Required action
For the listing that follows, give again exactly the lines from the one with "наголошується на важливості" to the one with "даних W3C. Оскільки", including both.

Input records
----------
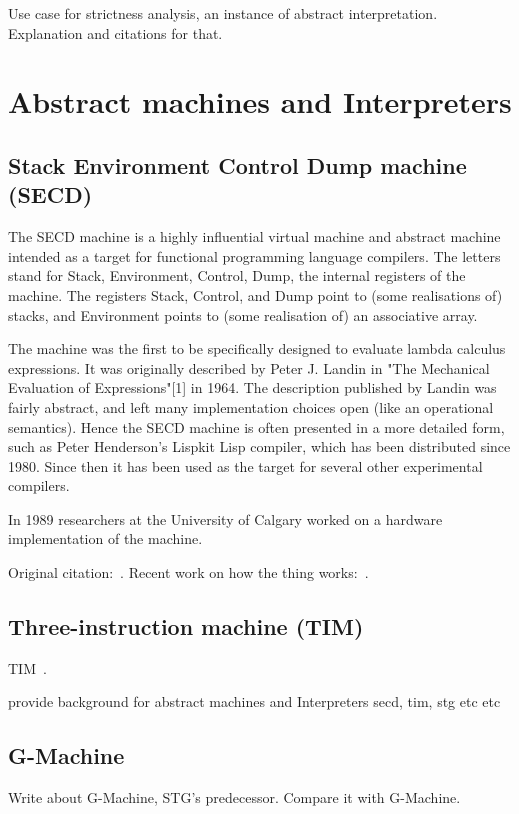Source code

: \documentclass[diploma]{softlab-thesis}
\begin{document}
Use case for strictness analysis, an instance of 
abstract interpretation. Explanation and citations
for that.

\section{Abstract machines and Interpreters}

\subsection {Stack Environment Control Dump machine (SECD)}

The SECD machine is a highly influential 
virtual machine and abstract 
machine intended as a target for functional programming 
language compilers. The letters stand for Stack, Environment, 
Control, Dump, the internal registers of the machine. 
The registers Stack, Control, and Dump point to (some 
realisations of) stacks, and Environment points to (some 
realisation of) an associative array.

The machine was the first to be specifically designed to 
evaluate lambda calculus expressions. It was originally 
described by Peter J. Landin in "The Mechanical Evaluation 
of Expressions"[1] in 1964. The description published by 
Landin was fairly abstract, and left many implementation 
choices open (like an operational semantics). Hence the SECD 
machine is often presented in a more detailed form, such as 
Peter Henderson's Lispkit Lisp compiler, which has been 
distributed since 1980. Since then it has been used as the 
target for several other experimental compilers.

In 1989 researchers at the University of Calgary worked 
on a hardware implementation of the machine.

Original citation:~\cite{La64}. Recent work on how the thing works:~\cite{Danvy:2004:RDL:2154439.2154443}.

\subsection{Three-instruction machine (TIM)}

TIM~\cite{Argo89}.

provide background for abstract machines and Interpreters
secd, tim, stg etc etc

\subsection{G-Machine}
Write about G-Machine, STG's predecessor. Compare it with G-Machine.
\end{document}
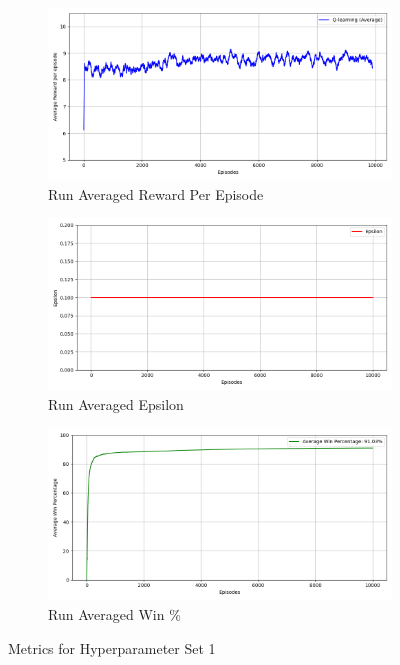 \documentclass[a4paper,9pt]{scrartcl}
\begin{document}
\begin{figure}[H]
\centering
\begin{subfigure}[b]{0.32\textwidth}
\includegraphics[width=\textwidth]{images/q_learning_rewards_avg(1).png}
\caption{Run Averaged Reward Per Episode}
\label{fig:set1_rewards}
\end{subfigure}
\hfill
\begin{subfigure}[b]{0.32\textwidth}
\includegraphics[width=\textwidth]{images/q_learning_epsilon_avg(1).png}
\caption{Run Averaged Epsilon}
\label{fig:set1_epsilon}
\end{subfigure}
\hfill
\begin{subfigure}[b]{0.32\textwidth}
\includegraphics[width=\textwidth]{images/q_learning_win_percentage_avg(1).png}
\caption{Run Averaged Win \%}
\label{fig:set1_winpercent}
\end{subfigure}
\caption{Metrics for Hyperparameter Set 1}
\label{fig:set1_metrics}
\end{figure}
\end{document}
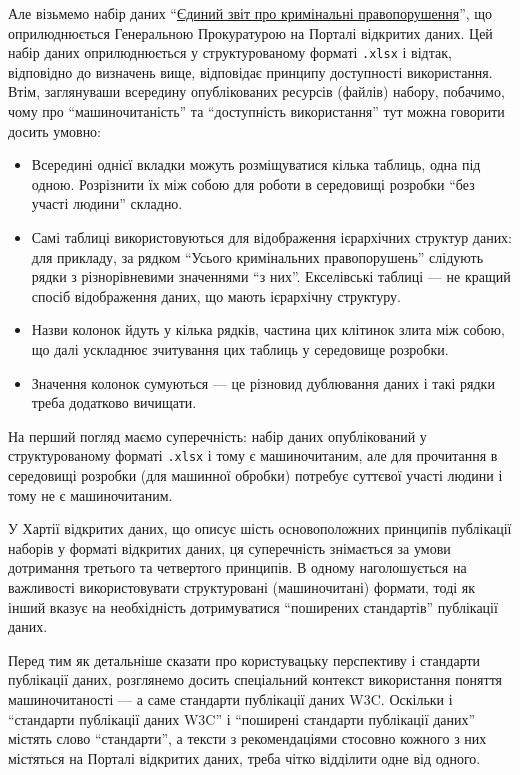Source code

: \documentclass[
]{agujournal2019}
\providecommand{\tightlist}{%
  \setlength{\itemsep}{0pt}\setlength{\parskip}{0pt}}\usepackage{longtable,booktabs,array}
\begin{document}
Але візьмемо набір даних
``\href{https://data.gov.ua/dataset/8b9b1677-2407-454a-bfa7-76eb638c0ea1}{Єдиний
звіт про кримінальні правопорушення}'', що оприлюднюється Генеральною
Прокуратурою на Порталі відкритих даних. Цей набір даних оприлюднюється
у структурованому форматі \texttt{.xlsx} і відтак, відповідно до
визначень вище, відповідає принципу доступності використання. Втім,
заглянуваши всередину опублікованих ресурсів (файлів) набору, побачимо,
чому про ``машиночитаність'' та ``доступність використання'' тут можна
говорити досить умовно:

\begin{itemize}
\tightlist
\item
  Всередині однієї вкладки можуть розміщуватися кілька таблиць, одна під
  одною. Розрізнити їх між собою для роботи в середовищі розробки ``без
  участі людини'' складно.
\item
  Самі таблиці використовуються для відображення ієрархічних структур
  даних: для прикладу, за рядком ``Усього кримінальних правопорушень''
  слідують рядки з різнорівневими значеннями ``з них''. Екселівські
  таблиці --- не кращий спосіб відображення даних, що мають ієрархічну
  структуру.
\item
  Назви колонок йдуть у кілька рядків, частина цих клітинок злита між
  собою, що далі ускладнює зчитування цих таблиць у середовище розробки.
\item
  Значення колонок сумуються --- це різновид дублювання даних і такі
  рядки треба додатково вичищати.
\end{itemize}

На перший погляд маємо суперечність: набір даних опублікований у
структурованому форматі \texttt{.xlsx} і тому є машиночитаним, але для
прочитання в середовищі розробки (для машинної обробки) потребує
суттєвої участі людини і тому не є машиночитаним.

У Хартії відкритих даних, що описує шість основоположних принципів
публікації наборів у форматі відкритих даних, ця суперечність знімається
за умови дотримання третього та четвертого принципів. В одному
наголошується на важливості використовувати структуровані (машиночитані)
формати, тоді як інший вказує на необхідність дотримуватися ``поширених
стандартів'' публікації даних.

Перед тим як детальніше сказати про користувацьку перспективу і
стандарти публікації даних, розглянемо досить спеціальний контекст
використання поняття машиночитаності --- а саме стандарти публікації
даних W3C. Оскільки і ``стандарти публікації даних W3C'' і ``поширені
стандарти публікації даних'' містять слово ``стандарти'', а тексти з
рекомендаціями стосовно кожного з них містяться на Порталі відкритих
даних, треба чітко відділити одне від одного.
\end{document}

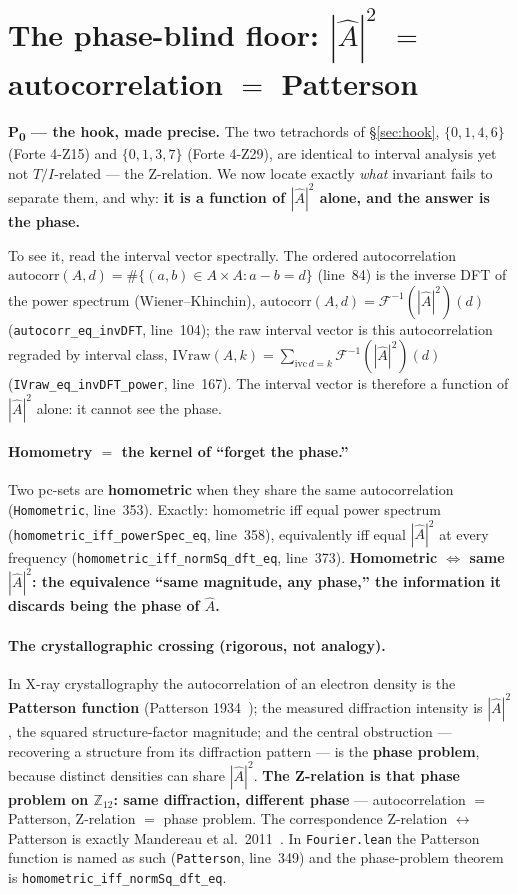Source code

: \documentclass[11pt]{article}
\newcommand{\lean}[1]{\texttt{#1}}
\newcommand{\Ztwelve}{\mathbb{Z}_{12}}
\newcommand{\Ahat}{\hat{A}}
\newcommand{\Fi}{\mathcal{F}^{-1}}
\begin{document}
\section{The phase-blind floor: \texorpdfstring{$|\Ahat|^2$}{|A|^2} \texorpdfstring{$=$}{=} autocorrelation \texorpdfstring{$=$}{=} Patterson}\label{sec:floor}

\noindent\textbf{P\textsubscript{0} --- the hook, made precise.} The two tetrachords of
\S\ref{sec:hook}, $\{0,1,4,6\}$ (Forte 4-Z15) and $\{0,1,3,7\}$ (Forte 4-Z29), are identical to interval
analysis yet not $T/I$-related --- the Z-relation. We now locate exactly \emph{what} invariant fails to
separate them, and why: \textbf{it is a function of $|\Ahat|^2$ alone, and the answer is the phase.}

To see it, read the interval vector spectrally. The ordered autocorrelation
$\mathrm{autocorr}(A,d)=\#\{(a,b)\in A\times A: a-b=d\}$ (line~84)
is the inverse DFT of the power spectrum (Wiener--Khinchin),
$\mathrm{autocorr}(A,d)=\Fi(|\Ahat|^2)(d)$ (\lean{autocorr\_eq\_invDFT}, line~104); the raw interval vector
is this autocorrelation regraded by interval class, $\mathrm{IVraw}(A,k)=\sum_{\mathrm{ivc}\,d=k}
\Fi(|\Ahat|^2)(d)$ (\lean{IVraw\_eq\_invDFT\_power}, line~167). The interval vector is therefore a function
of $|\Ahat|^2$ alone: it cannot see the phase.

\paragraph{Homometry $=$ the kernel of ``forget the phase.''} Two pc-sets are \textbf{homometric} when
they share the same autocorrelation (\lean{Homometric}, line~353). Exactly: homometric iff equal power
spectrum (\lean{homometric\_iff\_powerSpec\_eq}, line~358), equivalently iff equal $|\Ahat|^2$ at every
frequency (\lean{homometric\_iff\_normSq\_dft\_eq}, line~373). \textbf{Homometric $\iff$ same $|\Ahat|^2$:
the equivalence ``same magnitude, any phase,'' the information it discards being the phase of $\Ahat$.}

\paragraph{The crystallographic crossing (rigorous, not analogy).} In X-ray crystallography the
autocorrelation of an electron density is the \textbf{Patterson function} (Patterson 1934~\cite{Patterson});
the measured diffraction intensity is $|\Ahat|^2$, the squared structure-factor magnitude; and the central
obstruction --- recovering a structure from its diffraction pattern --- is the \textbf{phase problem},
because distinct densities can share $|\Ahat|^2$. \textbf{The Z-relation is that phase problem on
$\Ztwelve$: same diffraction, different phase} --- autocorrelation $=$ Patterson, Z-relation $=$ phase
problem. The correspondence Z-relation $\leftrightarrow$ Patterson is exactly
Mandereau et al.\ 2011~\cite{MAAA}. In \lean{Fourier.lean} the Patterson function is named
as such (\lean{Patterson}, line~349) and the phase-problem theorem is \lean{homometric\_iff\_normSq\_dft\_eq}.
\end{document}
----------
Response area
наголошується на важливості використовувати структуровані (машиночитані)
формати, тоді як інший вказує на необхідність дотримуватися ``поширених
стандартів'' публікації даних.

Перед тим як детальніше сказати про користувацьку перспективу і
стандарти публікації даних, розглянемо досить спеціальний контекст
використання поняття машиночитаності --- а саме стандарти публікації
даних W3C. Оскільки і ``стандарти публікації даних W3C'' і ``поширені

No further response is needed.